La mujer mantuvo una relación con su actual ex pareja (un hombre de 42 años) desde 2009 a 2014 y tuvo dos hijos con él. "Me separé a los meses que nació mi segunda hija. En esos años tuvimos idas y vueltas. Cuando me separé definitivamente, charlamos que el quería llevarse a las nenas ir a pasear y eso. Las dejé ir con el dos veces. La segunda vez en la esquina de casa me amenzó con llevarse a la más grande y no traerla más. Desde ese día no dejé que las vea más", relató.

Sobre si tuvo episodios de violencia durante su relación, manifestó que "venía drogado en la madrugada y me pegaba. Me golpeaba tres o cuatro veces a la semana".

Una vez separados, Yohana comentó que "lo denuncié varias veces, se hicieron las restricciones perimetrales pero él estaba viviendo a dos cuadras de mi casa. Un día, en 2015, salí a comprar y me quiso sacar a mi hija más grande amenazándom con dos adoquines en la mano.
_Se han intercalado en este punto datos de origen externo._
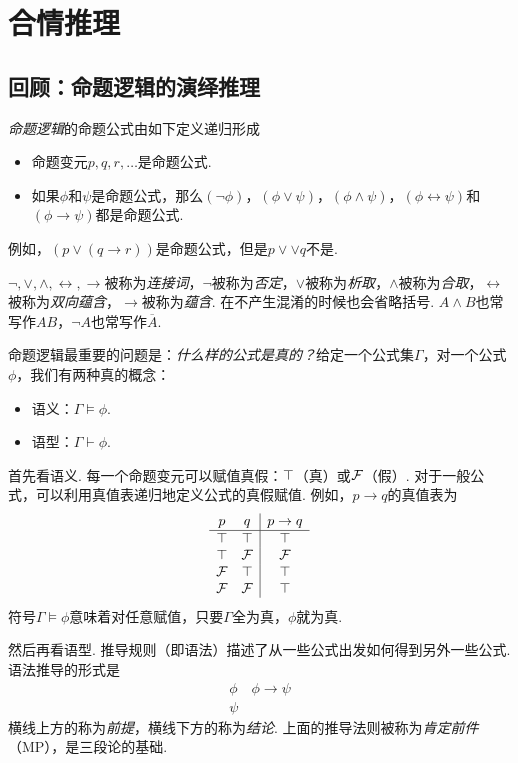\chapter{合情推理}\label{chap:plausible-reasoning}


\section{回顾：命题逻辑的演绎推理}

\emph{命题逻辑}的命题公式由如下定义递归形成
\begin{itemize}
    \item 命题变元$p,q,r,\dots$是命题公式.
    \item 如果$\phi$和$\psi$是命题公式，那么$(\neg\phi)$，$(\phi\vee\psi)$，$(\phi\wedge\psi)$，$(\phi\leftrightarrow\psi)$和$(\phi\to\psi)$都是命题公式.
\end{itemize}
例如，$(p\vee(q\to r))$是命题公式，但是$p\vee\vee q$不是. 

$\neg,\vee,\wedge,\leftrightarrow,\to$被称为\emph{连接词}，$\neg$被称为\emph{否定}，$\vee$被称为\emph{析取}，$\wedge$被称为\emph{合取}，$\leftrightarrow$被称为\emph{双向蕴含}，$\to$被称为\emph{蕴含}. 在不产生混淆的时候也会省略括号. $A\wedge B$也常写作$AB$，$\neg A$也常写作$\overline{A}$.

命题逻辑最重要的问题是：\emph{什么样的公式是真的？}给定一个公式集$\Gamma$，对一个公式$\phi$，我们有两种真的概念：
    \begin{itemize}
        \item 语义：$\Gamma\models \phi$.
        \item 语型：$\Gamma\vdash \phi$.
    \end{itemize}

首先看语义. 每一个命题变元可以赋值真假：$\top$（真）或$\mathcal{F}$（假）. 对于一般公式，可以利用真值表递归地定义公式的真假赋值. 例如，$p\to q$的真值表为
        \[\begin{array}{cc|c}
        p&q&p\to q\\\hline
             \top&\top&\top  \\
             \top&\mathcal{F}&\mathcal{F}  \\
             \mathcal{F}&\top&\top  \\
             \mathcal{F}&\mathcal{F}&\top  \\
        \end{array}\]
符号$\Gamma\models\phi$意味着对任意赋值，只要$\Gamma$全为真，$\phi$就为真.


然后再看语型. 推导规则（即语法）描述了从一些公式出发如何得到另外一些公式. 语法推导的形式是
    \[\begin{array}{c}
         \phi\quad\phi\to\psi  \\\hline
         \psi
    \end{array}\]
横线上方的称为\emph{前提}，横线下方的称为\emph{结论}. 上面的推导法则被称为\emph{肯定前件}（MP），是三段论的基础.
Llamé a la Policía y no hicieron nada. Me dijeron que sólo se lo podian llevar si lo veían que estaba haciendo algo".

Ahora ya tiene nuevamente restricción perimetral, botón antipánico que le entregó la Secretaría de Seguridad municipal, pero "el viernes 17 de septiembre lo crucé cuando fui a comprar y él desde la esquina me gritó. Toqué el botón antipánico, llamé a la Policía y cuando vinieron le di la dirección donde me pareció verlo entrar y nunca fueron a verificar nada. No sé para que me dan este botón antipánico si cuando los ncesitos, no hacen nada".

Desde hace varios días, la ex pareja le envió amenazas por la red social Facebook. En los mensajes, le indica que la "va a matar", amenaza con violarla y apunta también contra su actual pareja, con quien convive junto a las dos hijas de aquella antigua relación y otra hija que tuvo después. Por ahora son sólo amenazas, pero la ausencia del Estado promueve ese peligro latente de sumar otra tragedia evitable a las frías estadísticas de las que, después, las autoridades hipócritamente se indignan.